[CDRIVER-2453] Invalid bson returned in bulk operation reply in some cases Created: 05/Jan/18 Updated: 15/Dec/21 Resolved: 05/Jan/18 |
|
| Status: | Closed |
| Project: | C Driver |
| Component/s: | libmongoc |
| Affects Version/s: | 1.8.0, 1.9.0 |
| Fix Version/s: | None |
| Type: | Bug | Priority: | Major - P3 |
| Reporter: | Thijs Cadier | Assignee: | Unassigned |
| Resolution: | Duplicate | Votes: | 0 |
| Labels: | None | ||
| Remaining Estimate: | Not Specified | ||
| Time Spent: | Not Specified | ||
| Original Estimate: | Not Specified | ||
| Environment: |
Seen on Ubuntu 14.04 64 bit and Mac OS Sierra. |
||
| Issue Links: |
|
||||||||||||||||
| Description |
|
When an document inserted in a bulk operation is invalid bson and also contains a certain UTF-8 string the bulk operation reply contains incorrectly truncated UTF-8 data. It looks like it can truncate in the middle of a code point. The returned bson is invalid in that case. I have a bson file to reliably reproduce this.

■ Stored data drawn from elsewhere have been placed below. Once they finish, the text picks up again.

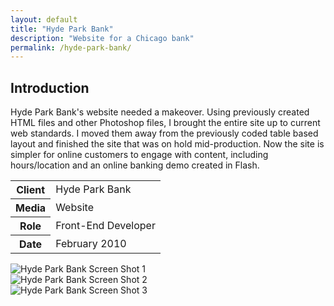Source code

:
```yaml
---
layout: default
title: "Hyde Park Bank"
description: "Website for a Chicago bank"
permalink: /hyde-park-bank/
---
```


<section>
	<h2 class="visually-hidden">Introduction</h2>
	<div>
		<p>Hyde Park Bank's website needed a makeover. Using previously created HTML files and other Photoshop files, I brought the entire site up to current web standards. I moved them away from the previously coded table based layout and finished the site that was on hold mid-production. Now the site is simpler for online customers to engage with content, including hours/location and an online banking demo created in Flash.</p>
	</div>
	<table>
		<tbody>
			<tr>
				<th>Client</th>
				<td>Hyde Park Bank</td>
			</tr>
			<tr>
				<th>Media</th>
				<td>Website</td>
			</tr>
			<tr>
				<th>Role</th>
				<td>Front-End Developer</td>
			</tr>
			<tr>
				<th>Date</th>
				<td>February 2010</td>
			</tr>
		</tbody>
	</table>
</section>
<section>
	<div class="span-2">
		<img src="https://jessetrippecdn.appspot.com/images/hpb-1.png" alt="Hyde Park Bank Screen Shot 1">
	</div>
	<div>
		<img src="https://jessetrippecdn.appspot.com/images/hpb-2.png" alt="Hyde Park Bank Screen Shot 2">
	</div>
	<div>
		<img src="https://jessetrippecdn.appspot.com/images/hpb-3.png" alt="Hyde Park Bank Screen Shot 3">
	</div>
</section>
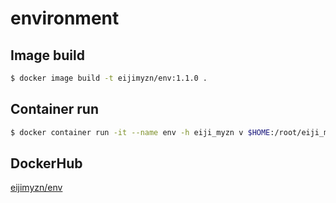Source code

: # environment
## Image build
```bash
$ docker image build -t eijimyzn/env:1.1.0 .
```

## Container run
```bash
$ docker container run -it --name env -h eiji_myzn v $HOME:/root/eiji_myzn  eijimyzn/env:1.1.0 /bin/ash
```

## DockerHub
[eijimyzn/env](https://cloud.docker.com/repository/docker/eijimyzn/env/general)
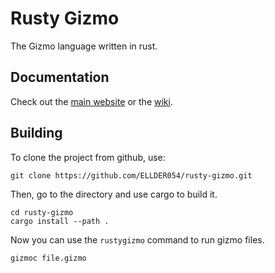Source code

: # Rusty Gizmo
The Gizmo language written in rust.

## Documentation
Check out the [main website](gizmolang.org) or the [wiki](https://github.com/ELLDER054/rusty-gizmo/wiki).

## Building
To clone the project from github, use:  
```shell
git clone https://github.com/ELLDER054/rusty-gizmo.git
```
Then, go to the directory and use cargo to build it.  
```shell
cd rusty-gizmo
cargo install --path .
```
Now you can use the `rustygizmo` command to run gizmo files.  
```
gizmoc file.gizmo
```
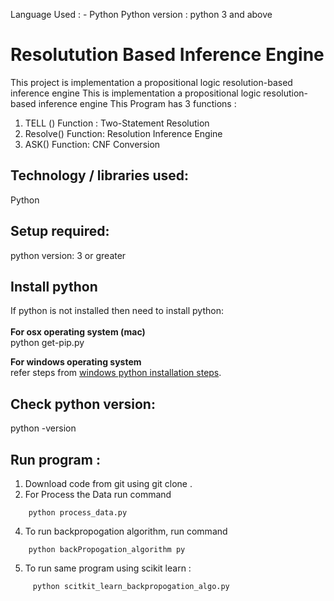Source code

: Language Used : - Python
Python version : python 3 and above



# Resolutution Based Inference Engine
This project  is implementation a propositional logic resolution-based inference engine
This is implementation a propositional logic resolution-based inference engine
This Program has 3 functions : 

1. TELL () Function : Two-Statement Resolution
2.  Resolve() Function: Resolution Inference Engine
3. ASK() Function:  CNF Conversion

## Technology / libraries used: <br />
Python

## Setup required:<br />
python version: 3 or greater<br />

## Install python <br />
If python is not installed then need to install python:<br />
<br />
**For  osx operating system (mac)**<br />
	python get-pip.py 

**For windows operating system**<br />
	refer steps from [windows python installation steps](https://docs.python.org/3/using/windows.html).
	

## Check python version:
python -version


## Run program : <br />
1. Download code from git  using  git clone .
2. For Process the Data run command 
```
	python process_data.py
```	
4. To run backpropogation algorithm, run command 
```
	python backPropogation_algorithm py
```
5. To run same program using scikit learn :
```
     python scitkit_learn_backpropogation_algo.py

```
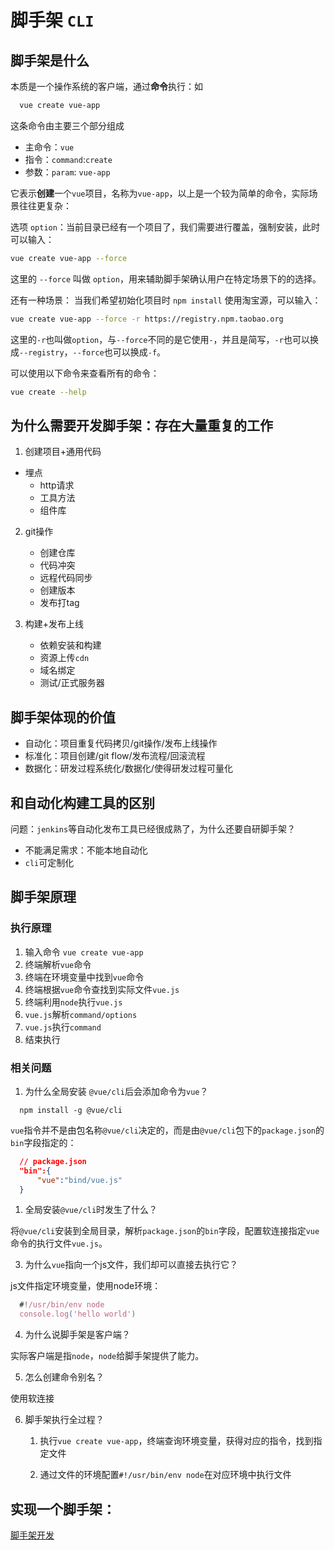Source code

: # 脚手架 `CLI`

## 脚手架是什么

本质是一个操作系统的客户端，通过**命令**执行：如

```bash
  vue create vue-app
```

这条命令由主要三个部分组成
- 主命令：`vue`
- 指令：`command`:`create`
- 参数：`param`: `vue-app`

它表示**创建**一个`vue`项目，名称为`vue-app`，以上是一个较为简单的命令，实际场景往往更复杂：

选项 `option`：当前目录已经有一个项目了，我们需要进行覆盖，强制安装，此时可以输入：
  ```bash
  vue create vue-app --force
  ```
这里的 `--force` 叫做 `option`，用来辅助脚手架确认用户在特定场景下的的选择。

还有一种场景：
当我们希望初始化项目时 `npm install` 使用淘宝源，可以输入：
  ```bash
  vue create vue-app --force -r https://registry.npm.taobao.org
  ```
这里的`-r`也叫做`option`，与`--force`不同的是它使用`-`，并且是简写，`-r`也可以换成`--registry`，`--force`也可以换成`-f`。

可以使用以下命令来查看所有的命令：
```bash
vue create --help
```

## 为什么需要开发脚手架：存在大量重复的工作
1. 创建项目+通用代码
 - 埋点
     - http请求
     - 工具方法
     - 组件库

2. git操作
    - 创建仓库
    - 代码冲突
    - 远程代码同步
    - 创建版本
    - 发布打tag

3. 构建+发布上线
    - 依赖安装和构建
    - 资源上传`cdn`
    - 域名绑定
    - 测试/正式服务器

## 脚手架体现的价值
- 自动化：项目重复代码拷贝/git操作/发布上线操作
- 标准化：项目创建/git flow/发布流程/回滚流程
- 数据化：研发过程系统化/数据化/使得研发过程可量化

## 和自动化构建工具的区别
问题：`jenkins`等自动化发布工具已经很成熟了，为什么还要自研脚手架？
- 不能满足需求：不能本地自动化
- `cli`可定制化

## 脚手架原理

### 执行原理

1. 输入命令 `vue create vue-app`
2. 终端解析`vue`命令
3. 终端在环境变量中找到`vue`命令
4. 终端根据`vue`命令查找到实际文件`vue.js`
5. 终端利用`node`执行`vue.js`
6. `vue.js`解析`command/options`
7. `vue.js`执行`command`
8. 结束执行

### 相关问题

1. 为什么全局安装 `@vue/cli`后会添加命令为`vue`？

  ```
    npm install -g @vue/cli
  ```

  `vue`指令并不是由包名称`@vue/cli`决定的，而是由`@vue/cli`包下的`package.json`的`bin`字段指定的：

  ```JSON
    // package.json
    "bin":{
        "vue":"bind/vue.js"
    }
  ```

1. 全局安装`@vue/cli`时发生了什么？


  将`@vue/cli`安装到全局目录，解析`package.json`的`bin`字段，配置软连接指定`vue`命令的执行文件`vue.js`。


3. 为什么`vue`指向一个js文件，我们却可以直接去执行它？

  js文件指定环境变量，使用node环境：

  ```javascript
    #!/usr/bin/env node
    console.log('hello world')
  ```

4. 为什么说脚手架是客户端？

  实际客户端是指`node`，`node`给脚手架提供了能力。

5. 怎么创建命令别名？

  使用软连接

6. 脚手架执行全过程？

    1. 执行`vue create vue-app`，终端查询环境变量，获得对应的指令，找到指定文件

    2. 通过文件的环境配置`#!/usr/bin/env node`在对应环境中执行文件

## 实现一个脚手架：

[脚手架开发](./开发流程)
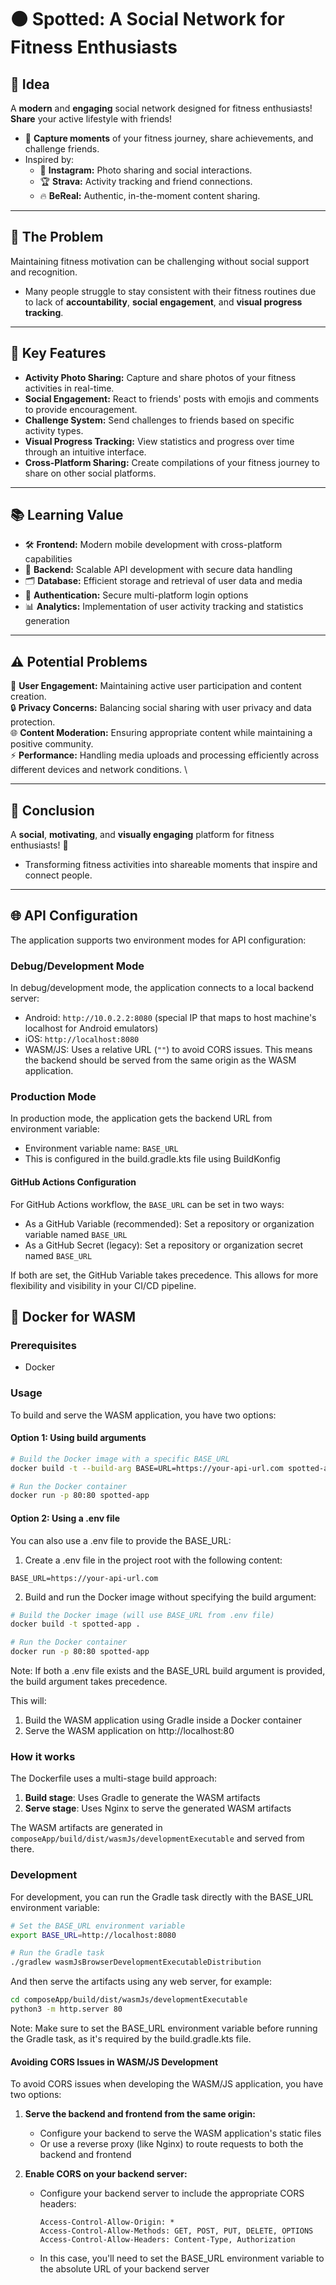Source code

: # ⚫ Spotted: A Social Network for Fitness Enthusiasts

## 🚀 Idea
A **modern** and **engaging** social network designed for fitness enthusiasts! **Share** your active lifestyle with friends!
- 📸 **Capture moments** of your fitness journey, share achievements, and challenge friends.
- Inspired by: 
  - 📱 **Instagram:** Photo sharing and social interactions.
  - 🏆 **Strava:** Activity tracking and friend connections.
  - 🔥 **BeReal:** Authentic, in-the-moment content sharing.

---

## 🤔 The Problem
Maintaining fitness motivation can be challenging without social support and recognition.
- Many people struggle to stay consistent with their fitness routines due to lack of **accountability**, **social engagement**, and **visual progress tracking**.

---

## 🎯 Key Features
- **Activity Photo Sharing:** Capture and share photos of your fitness activities in real-time.
- **Social Engagement:** React to friends' posts with emojis and comments to provide encouragement.
- **Challenge System:** Send challenges to friends based on specific activity types.
- **Visual Progress Tracking:** View statistics and progress over time through an intuitive interface.
- **Cross-Platform Sharing:** Create compilations of your fitness journey to share on other social platforms.

---

## 📚 Learning Value
- 🛠️ **Frontend:** Modern mobile development with cross-platform capabilities
- 🔗 **Backend:** Scalable API development with secure data handling
- 🗂️ **Database:** Efficient storage and retrieval of user data and media
- 🔐 **Authentication:** Secure multi-platform login options
- 📊 **Analytics:** Implementation of user activity tracking and statistics generation

---

## ⚠️ Potential Problems
📱 **User Engagement:** Maintaining active user participation and content creation. \
🔒 **Privacy Concerns:** Balancing social sharing with user privacy and data protection. \
🌐 **Content Moderation:** Ensuring appropriate content while maintaining a positive community. \
⚡ **Performance:** Handling media uploads and processing efficiently across different devices and network conditions. \

---

## 🎉 Conclusion
A **social**, **motivating**, and **visually engaging** platform for fitness enthusiasts! 💪
- Transforming fitness activities into shareable moments that inspire and connect people.

---

## 🌐 API Configuration

The application supports two environment modes for API configuration:

### Debug/Development Mode
In debug/development mode, the application connects to a local backend server:
- Android: `http://10.0.2.2:8080` (special IP that maps to host machine's localhost for Android emulators)
- iOS: `http://localhost:8080`
- WASM/JS: Uses a relative URL (`""`) to avoid CORS issues. This means the backend should be served from the same origin as the WASM application.

### Production Mode
In production mode, the application gets the backend URL from environment variable:
- Environment variable name: `BASE_URL`
- This is configured in the build.gradle.kts file using BuildKonfig

#### GitHub Actions Configuration
For GitHub Actions workflow, the `BASE_URL` can be set in two ways:
- As a GitHub Variable (recommended): Set a repository or organization variable named `BASE_URL`
- As a GitHub Secret (legacy): Set a repository or organization secret named `BASE_URL`

If both are set, the GitHub Variable takes precedence. This allows for more flexibility and visibility in your CI/CD pipeline.

## 🐳 Docker for WASM

### Prerequisites
- Docker

### Usage
To build and serve the WASM application, you have two options:

#### Option 1: Using build arguments
```bash
# Build the Docker image with a specific BASE_URL
docker build -t --build-arg BASE=URL=https://your-api-url.com spotted-app .

# Run the Docker container
docker run -p 80:80 spotted-app
```

#### Option 2: Using a .env file
You can also use a .env file to provide the BASE_URL:

1. Create a .env file in the project root with the following content:
```
BASE_URL=https://your-api-url.com
```

2. Build and run the Docker image without specifying the build argument:
```bash
# Build the Docker image (will use BASE_URL from .env file)
docker build -t spotted-app .

# Run the Docker container
docker run -p 80:80 spotted-app
```

Note: If both a .env file exists and the BASE_URL build argument is provided, the build argument takes precedence.

This will:
1. Build the WASM application using Gradle inside a Docker container
2. Serve the WASM application on http://localhost:80

### How it works
The Dockerfile uses a multi-stage build approach:

1. **Build stage**: Uses Gradle to generate the WASM artifacts
2. **Serve stage**: Uses Nginx to serve the generated WASM artifacts

The WASM artifacts are generated in `composeApp/build/dist/wasmJs/developmentExecutable` and served from there.

### Development
For development, you can run the Gradle task directly with the BASE_URL environment variable:

```bash
# Set the BASE_URL environment variable
export BASE_URL=http://localhost:8080

# Run the Gradle task
./gradlew wasmJsBrowserDevelopmentExecutableDistribution
```

And then serve the artifacts using any web server, for example:

```bash
cd composeApp/build/dist/wasmJs/developmentExecutable
python3 -m http.server 80
```

Note: Make sure to set the BASE_URL environment variable before running the Gradle task, as it's required by the build.gradle.kts file.

#### Avoiding CORS Issues in WASM/JS Development
To avoid CORS issues when developing the WASM/JS application, you have two options:

1. **Serve the backend and frontend from the same origin:**
   - Configure your backend to serve the WASM application's static files
   - Or use a reverse proxy (like Nginx) to route requests to both the backend and frontend

2. **Enable CORS on your backend server:**
   - Configure your backend server to include the appropriate CORS headers:
     ```
     Access-Control-Allow-Origin: *
     Access-Control-Allow-Methods: GET, POST, PUT, DELETE, OPTIONS
     Access-Control-Allow-Headers: Content-Type, Authorization
     ```
   - In this case, you'll need to set the BASE_URL environment variable to the absolute URL of your backend server
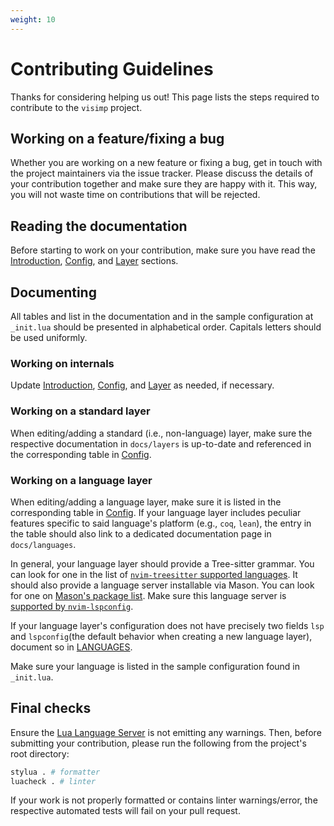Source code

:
 ```yaml
---
weight: 10
---
```


# Contributing Guidelines

Thanks for considering helping us out! This page lists the steps required to
contribute to the `visimp` project.

## Working on a feature/fixing a bug

Whether you are working on a new feature or fixing a bug, get in touch with the
project maintainers via the issue tracker. Please discuss the details of your
contribution together and make sure they are happy with it. This way, you will
not waste time on contributions that will be rejected.

## Reading the documentation

Before starting to work on your contribution, make sure you have read the
[Introduction](INTRO.md), [Config](CONFIG.md), and [Layer](LAYER.md) sections.

## Documenting

All tables and list in the documentation and in the sample configuration at
`_init.lua` should be presented in alphabetical order. Capitals letters should
be used uniformly.

### Working on internals

Update [Introduction](INTRO.md), [Config](CONFIG.md), and [Layer](LAYER.md) as
needed, if necessary.

### Working on a standard layer

When editing/adding a standard (i.e., non-language) layer, make sure the
respective documentation in `docs/layers` is up-to-date and referenced in the
corresponding table in [Config](CONFIG.md).

### Working on a language layer

When editing/adding a language layer, make sure it is listed in the
corresponding table in [Config](CONFIG.md). If your language layer includes
peculiar features specific to said language's platform (e.g., `coq`, `lean`),
the entry in the table should also link to a dedicated documentation page
in `docs/languages`.

In general, your language layer should provide a Tree-sitter grammar. You can
look for one in the list of [`nvim-treesitter` supported
languages](https://github.com/nvim-treesitter/nvim-treesitter#supported-languages).
It should also provide a language server installable via Mason. You can look for
one on [Mason's package list](https://mason-registry.dev/registry/list). Make
sure this language server is [supported by
`nvim-lspconfig`](https://github.com/neovim/nvim-lspconfig/blob/master/doc/server_configurations.md).

If your language layer's configuration does not have precisely two fields `lsp`
and `lspconfig`(the default behavior when creating a new language layer),
document so in [LANGUAGES](layers/LANGUAGES.md#configuration).

Make sure your language is listed in the sample configuration found in
`_init.lua`.

## Final checks

Ensure the [Lua Language Server](https://luals.github.io/) is not emitting any
warnings. Then, before submitting your contribution, please run the following
from the project's root directory:

```bash
stylua . # formatter
luacheck . # linter
```

If your work is not properly formatted or contains linter warnings/error, the
respective automated tests will fail on your pull request.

It contains some customer data so I don't want to post it publicly, but it is not sensitive data so I'm happy to email it to you. |
| Comments |
| Comment by Thijs Cadier [ 05/Jan/18 ] | ||||||||||
|
Looks like that's it indeed, thanks. | ||||||||||
| Comment by A. Jesse Jiryu Davis [ 05/Jan/18 ] | ||||||||||
|
This is SERVER-24007. The BSON file you shared with me appears to be valid, to me. It includes a very long UTF-8 _id value. When I insert the BSON twice, the server returns an error message like: > dup key: "first 100 characters of long _id..." The point where the server trims the _id value in order to include it in the error message is the 128th byte (or something like that), but the server doesn't notice that it has trimmed the _id in the middle of a multibyte UTF-8 character. I'm going to close this ticket as a duplicate, feel free to reopen if I've made a mistake. | ||||||||||
| Comment by A. Jesse Jiryu Davis [ 05/Jan/18 ] | ||||||||||
|
Received. (I thought I could share this attachment as a private attachment to the Jira ticket, but Jira doesn't have this feature so I deleted the attachment again.) | ||||||||||
| Comment by Thijs Cadier [ 05/Jan/18 ] | ||||||||||
|
You have to insert it into the same collection twice by the way, the second time there will be a duplicate key error and this bug will trigger. | ||||||||||
| Comment by Thijs Cadier [ 05/Jan/18 ] | ||||||||||
|
Done | ||||||||||
| Comment by A. Jesse Jiryu Davis [ 05/Jan/18 ] | ||||||||||
|
Oh, interesting. Sure, email me the file. | ||||||||||
| Comment by Thijs Cadier [ 05/Jan/18 ] | ||||||||||
|
This is example code using the Rust wrapper around libmongoc to trigger this bug:
| ||||||||||
| Comment by Thijs Cadier [ 05/Jan/18 ] | ||||||||||
|
I double checked this and the situation is slightly different: The bson in the bulk operation is actually valid, but the reply returned is invalid bson anyway. Can I send the bson file that triggers this to you? | ||||||||||
| Comment by Thijs Cadier [ 05/Jan/18 ] | ||||||||||
|
That's a good point, I actually don't know if it's a server or a driver bug. The driver or server correctly rejects the bson. The bug is that the driver then returns a reply that contains invalid bson. In my mind the reply document should always be valid bson. Whether the source of the invalid bson is the driver or the server I cannot tell. | ||||||||||
| Comment by A. Jesse Jiryu Davis [ 05/Jan/18 ] | ||||||||||
|
Thanks. Do you think this is either expected behavior (inserting invalid BSON results in undefined behavior) or a server bug (it accepts invalid BSON and replies with invalid BSON) or a driver bug (we don't reject the invalid BSON)? |